WHAT THIS TASK INVOLVES |
The answer is to be an exact copy of the lines below running from the line with "# The Smart War" down to the line with "On the other", both ends included, and nothing more.

EXERCISE DATA |
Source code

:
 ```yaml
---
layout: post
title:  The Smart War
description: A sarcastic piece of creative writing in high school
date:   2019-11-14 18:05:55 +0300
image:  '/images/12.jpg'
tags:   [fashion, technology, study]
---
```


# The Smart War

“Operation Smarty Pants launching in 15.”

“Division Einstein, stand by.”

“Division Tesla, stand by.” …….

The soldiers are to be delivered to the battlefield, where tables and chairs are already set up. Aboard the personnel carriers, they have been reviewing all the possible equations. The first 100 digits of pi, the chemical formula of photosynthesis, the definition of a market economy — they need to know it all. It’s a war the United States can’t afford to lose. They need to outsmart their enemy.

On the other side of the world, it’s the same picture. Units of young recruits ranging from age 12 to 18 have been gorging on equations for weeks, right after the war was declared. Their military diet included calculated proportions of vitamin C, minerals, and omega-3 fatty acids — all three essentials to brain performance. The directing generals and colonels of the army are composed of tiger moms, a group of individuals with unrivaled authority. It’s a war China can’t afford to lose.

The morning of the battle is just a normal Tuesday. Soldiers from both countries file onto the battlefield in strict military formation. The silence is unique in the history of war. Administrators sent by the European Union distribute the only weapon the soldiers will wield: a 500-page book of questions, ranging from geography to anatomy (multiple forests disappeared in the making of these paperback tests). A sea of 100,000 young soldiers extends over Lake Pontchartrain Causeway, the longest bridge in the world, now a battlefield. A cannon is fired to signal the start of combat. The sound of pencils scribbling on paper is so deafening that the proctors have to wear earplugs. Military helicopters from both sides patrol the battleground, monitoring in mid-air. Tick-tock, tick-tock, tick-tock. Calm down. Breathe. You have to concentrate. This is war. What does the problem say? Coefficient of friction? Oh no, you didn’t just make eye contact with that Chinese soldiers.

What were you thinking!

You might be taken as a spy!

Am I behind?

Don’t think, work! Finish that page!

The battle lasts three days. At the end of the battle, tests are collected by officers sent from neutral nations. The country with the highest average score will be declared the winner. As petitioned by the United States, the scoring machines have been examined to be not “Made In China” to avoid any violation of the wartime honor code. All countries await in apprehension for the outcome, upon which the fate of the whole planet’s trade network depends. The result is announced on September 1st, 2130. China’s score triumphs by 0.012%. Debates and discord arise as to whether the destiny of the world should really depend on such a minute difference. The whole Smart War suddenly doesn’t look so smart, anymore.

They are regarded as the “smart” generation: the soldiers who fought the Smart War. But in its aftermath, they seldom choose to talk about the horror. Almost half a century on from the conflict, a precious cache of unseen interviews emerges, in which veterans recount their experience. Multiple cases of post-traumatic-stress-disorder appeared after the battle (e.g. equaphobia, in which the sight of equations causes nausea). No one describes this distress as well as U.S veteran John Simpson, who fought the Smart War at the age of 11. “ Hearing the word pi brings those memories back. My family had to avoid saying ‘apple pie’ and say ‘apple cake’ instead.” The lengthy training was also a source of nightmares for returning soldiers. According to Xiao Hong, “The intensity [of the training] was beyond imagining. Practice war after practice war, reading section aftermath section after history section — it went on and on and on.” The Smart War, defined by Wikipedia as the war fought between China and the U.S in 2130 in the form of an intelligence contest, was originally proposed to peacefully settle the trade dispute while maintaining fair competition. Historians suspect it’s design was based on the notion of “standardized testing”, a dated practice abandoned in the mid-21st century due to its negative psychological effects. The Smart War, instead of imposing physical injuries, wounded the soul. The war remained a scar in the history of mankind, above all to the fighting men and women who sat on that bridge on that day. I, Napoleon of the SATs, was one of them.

ANSWER SPACE |
# The Smart War

“Operation Smarty Pants launching in 15.”

“Division Einstein, stand by.”

“Division Tesla, stand by.” …….

The soldiers are to be delivered to the battlefield, where tables and chairs are already set up. Aboard the personnel carriers, they have been reviewing all the possible equations. The first 100 digits of pi, the chemical formula of photosynthesis, the definition of a market economy — they need to know it all. It’s a war the United States can’t afford to lose. They need to outsmart their enemy.

On the other side of the world, it’s the same picture. Units of young recruits ranging from age 12 to 18 have been gorging on equations for weeks, right after the war was declared. Their military diet included calculated proportions of vitamin C, minerals, and omega-3 fatty acids — all three essentials to brain performance. The directing generals and colonels of the army are composed of tiger moms, a group of individuals with unrivaled authority. It’s a war China can’t afford to lose.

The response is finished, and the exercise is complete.